After a completely inelastic collision, two objects of the same mass and same initial speed are found to move away together at 1/5 their initial speed. Find the angle between the initial velocities of the objects.
To find the angle between the initial velocities of the objects after the collision, we can use the conservation of momentum and the conservation of kinetic energy.
In an inelastic collision, the objects stick together and move as one unit after the collision. This means that the total momentum before the collision is equal to the total momentum after the collision.
Let's denote the initial velocities of the two objects as v₁ and v₂, and their final velocity together as v.
According to the conservation of momentum:
m₁v₁ + m₂v₂ = (m₁ + m₂)v
Since the two objects have the same mass (m₁ = m₂), this equation simplifies to:
v₁ + v₂ = 2v
Now, let's use the conservation of kinetic energy.
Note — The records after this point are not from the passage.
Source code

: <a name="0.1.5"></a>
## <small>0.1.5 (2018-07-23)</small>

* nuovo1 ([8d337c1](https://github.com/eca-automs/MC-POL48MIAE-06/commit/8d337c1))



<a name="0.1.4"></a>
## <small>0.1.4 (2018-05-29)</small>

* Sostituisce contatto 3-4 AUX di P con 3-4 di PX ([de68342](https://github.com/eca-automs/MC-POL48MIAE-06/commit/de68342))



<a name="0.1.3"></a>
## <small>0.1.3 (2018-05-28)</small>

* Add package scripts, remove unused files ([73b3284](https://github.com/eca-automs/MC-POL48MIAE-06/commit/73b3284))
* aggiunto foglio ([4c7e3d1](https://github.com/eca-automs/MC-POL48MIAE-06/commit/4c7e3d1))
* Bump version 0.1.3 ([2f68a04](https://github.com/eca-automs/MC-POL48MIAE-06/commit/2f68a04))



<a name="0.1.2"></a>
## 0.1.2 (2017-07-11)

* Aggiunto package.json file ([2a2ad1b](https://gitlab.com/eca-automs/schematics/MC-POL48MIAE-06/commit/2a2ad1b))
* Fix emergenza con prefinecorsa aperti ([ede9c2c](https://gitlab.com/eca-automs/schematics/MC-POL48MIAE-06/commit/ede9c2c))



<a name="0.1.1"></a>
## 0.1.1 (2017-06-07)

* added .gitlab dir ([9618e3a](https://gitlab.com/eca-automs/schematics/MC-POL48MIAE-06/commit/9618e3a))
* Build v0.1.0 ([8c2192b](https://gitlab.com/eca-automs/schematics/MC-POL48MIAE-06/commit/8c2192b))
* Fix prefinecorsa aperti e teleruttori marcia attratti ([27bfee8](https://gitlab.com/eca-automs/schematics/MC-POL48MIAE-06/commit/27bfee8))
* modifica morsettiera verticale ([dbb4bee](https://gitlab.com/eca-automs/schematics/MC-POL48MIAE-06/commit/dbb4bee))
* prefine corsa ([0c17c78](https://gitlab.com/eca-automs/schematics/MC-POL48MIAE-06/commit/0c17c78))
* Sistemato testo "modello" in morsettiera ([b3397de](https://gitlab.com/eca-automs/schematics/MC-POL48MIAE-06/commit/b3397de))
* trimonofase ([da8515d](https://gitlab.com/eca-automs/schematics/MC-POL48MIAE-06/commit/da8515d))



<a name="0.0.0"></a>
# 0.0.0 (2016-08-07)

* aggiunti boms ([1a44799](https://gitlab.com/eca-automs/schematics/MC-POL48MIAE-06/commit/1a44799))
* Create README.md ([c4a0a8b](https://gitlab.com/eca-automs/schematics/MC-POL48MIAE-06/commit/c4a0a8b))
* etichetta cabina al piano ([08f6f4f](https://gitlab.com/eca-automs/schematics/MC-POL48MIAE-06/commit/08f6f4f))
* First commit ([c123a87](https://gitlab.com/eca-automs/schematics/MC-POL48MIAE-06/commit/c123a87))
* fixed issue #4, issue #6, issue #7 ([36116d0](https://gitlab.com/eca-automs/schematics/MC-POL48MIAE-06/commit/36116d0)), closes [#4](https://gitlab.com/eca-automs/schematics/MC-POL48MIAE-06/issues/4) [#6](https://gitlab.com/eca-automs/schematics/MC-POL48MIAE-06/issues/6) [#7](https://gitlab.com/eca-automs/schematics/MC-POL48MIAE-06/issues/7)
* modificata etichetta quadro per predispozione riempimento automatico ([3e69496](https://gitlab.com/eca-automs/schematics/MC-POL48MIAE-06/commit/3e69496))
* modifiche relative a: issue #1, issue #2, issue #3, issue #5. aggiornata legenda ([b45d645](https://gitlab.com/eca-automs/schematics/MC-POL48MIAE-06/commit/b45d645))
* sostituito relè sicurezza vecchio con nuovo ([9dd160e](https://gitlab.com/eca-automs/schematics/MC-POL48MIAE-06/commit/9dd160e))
In an inelastic collision, some kinetic energy is lost due to the deformation or other factors. The kinetic energy is given by the formula: K.E. = 0.5 * mass * velocity^2.
The initial kinetic energy before the collision is:
K.E.₁ = 0.5 * m₁ * v₁^2 + 0.5 * m₂ * v₂^2
The final kinetic energy after the collision is:
K.E.₂ = 0.5 * (m₁ + m₂) * v^2
Since the objects move away together at 1/5 their initial speed, the final kinetic energy can be expressed as:
K.E.₂ = 0.5 * (m₁ + m₂) * (1/5)^2 * (v₁^2 + v₂^2)
Setting K.E.₁ = K.E.₂ and substituting the values, we get:
0.5 * m₁ * v₁^2 + 0.5 * m₂ * v₂^2 = 0.5 * (m₁ + m₂) * (1/5)^2 * (v₁^2 + v₂^2)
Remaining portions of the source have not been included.